Florida Senate President Kathleen Passidomo, R-Naples, opens a joint session of the Senate and House of Representatives for Gov. Ron DeSantis to give his State of the State address in Tallahassee, Fla., Tuesday, Jan. 9, 2024. (AP Photo/Gary McCullough)
Gary McCullough
/
AP
The Live Healthy package was a priority for Senate President Kathleen Passidomo.

The state will seek to streamline regulations and offer incentives to help make care more accessible under two bills passed by the Senate. The Live Healthy package heads next to the House.

Two bills to grow the state’s health care workforce unanimously passed the full Florida Senate on Thursday. The Live Healthy package is heading next to the Florida House.

The package was a priority for Senate President Kathleen Passidomo.

The bills would make it easier for foreign doctors and out-of-state health care workers to relocate to Florida and would create loan programs and other incentives to attract health care providers to underserved rural areas. They also seek to reduce demand at emergency rooms by strengthening hospitals' partnerships with urgent care centers.

“We have 300,000 people every year moving to Florida — most of them are older. Everybody is going to need health care. We don’t have enough practitioners to serve the population we have now," Passidomo says. "We need to attract, I like the way they put it in the medical community — to grow — health care personnel.”

Lakeland Republican Sen. Colleen Burton, the Health Policy Committee chair, says her bill (SB 7016) helps to attract and keep more health care workers in the state.

“We anticipate thousands more. We need thousands more," Burton says.

The measure also increases residency slots and smooths the way for health care providers from out of the of the state and country to work in Florida.

The other measure(SB 7018) was proposed by Stuart Republican Sen. Gayle Harrell, the Health and Human Services Appropriations chair. who calls it a “game changer.” It provides funding for health care innovation projects, and Harrell says it partners with the goals in Burton’s bill.

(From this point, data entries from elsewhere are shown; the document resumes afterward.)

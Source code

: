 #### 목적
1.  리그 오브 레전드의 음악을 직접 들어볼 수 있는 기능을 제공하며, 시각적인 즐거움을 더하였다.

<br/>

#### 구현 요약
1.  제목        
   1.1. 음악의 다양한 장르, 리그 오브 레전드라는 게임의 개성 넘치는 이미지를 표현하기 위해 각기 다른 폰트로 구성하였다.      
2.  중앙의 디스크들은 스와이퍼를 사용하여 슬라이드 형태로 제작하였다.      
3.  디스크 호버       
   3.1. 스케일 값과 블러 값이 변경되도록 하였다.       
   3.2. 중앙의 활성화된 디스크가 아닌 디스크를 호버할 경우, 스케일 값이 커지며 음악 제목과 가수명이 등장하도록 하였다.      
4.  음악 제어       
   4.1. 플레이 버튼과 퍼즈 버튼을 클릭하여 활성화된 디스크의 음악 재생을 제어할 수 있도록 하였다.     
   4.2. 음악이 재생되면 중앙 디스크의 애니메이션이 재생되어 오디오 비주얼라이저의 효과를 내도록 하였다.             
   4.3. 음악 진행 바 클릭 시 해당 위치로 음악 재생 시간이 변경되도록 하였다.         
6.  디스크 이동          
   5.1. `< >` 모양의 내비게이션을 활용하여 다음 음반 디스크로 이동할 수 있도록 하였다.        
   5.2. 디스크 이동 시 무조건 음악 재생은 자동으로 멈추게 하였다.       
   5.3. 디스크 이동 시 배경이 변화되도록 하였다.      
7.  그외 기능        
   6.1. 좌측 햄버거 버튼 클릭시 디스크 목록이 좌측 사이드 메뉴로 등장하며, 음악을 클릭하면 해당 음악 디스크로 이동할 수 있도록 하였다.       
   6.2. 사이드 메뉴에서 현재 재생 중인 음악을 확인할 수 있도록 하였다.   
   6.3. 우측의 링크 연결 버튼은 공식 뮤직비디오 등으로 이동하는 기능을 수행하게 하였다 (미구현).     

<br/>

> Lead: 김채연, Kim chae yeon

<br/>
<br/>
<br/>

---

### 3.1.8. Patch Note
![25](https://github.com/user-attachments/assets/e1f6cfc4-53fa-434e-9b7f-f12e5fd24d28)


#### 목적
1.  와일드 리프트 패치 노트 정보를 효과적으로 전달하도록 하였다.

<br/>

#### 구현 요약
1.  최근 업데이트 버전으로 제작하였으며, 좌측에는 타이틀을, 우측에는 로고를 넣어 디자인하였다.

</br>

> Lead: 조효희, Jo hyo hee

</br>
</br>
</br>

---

“Whether it’s in technology, in workforce improvement in really changing how to deliver health care. And really utilizing all those talents through this endeavor and what it does, it’s really going to in the long run increase efficiency, improve outcomes and increase access — as we discussed in the previous bill — but also reduce the strain on the workforce — again what we discussed in the previous bill," Harrell says.

The bills head next to the House, where Passidomo says she is “in sync” with House Speaker Paul Renner. Renner spoke in support of Passidomo’s package during his Opening Day remarks.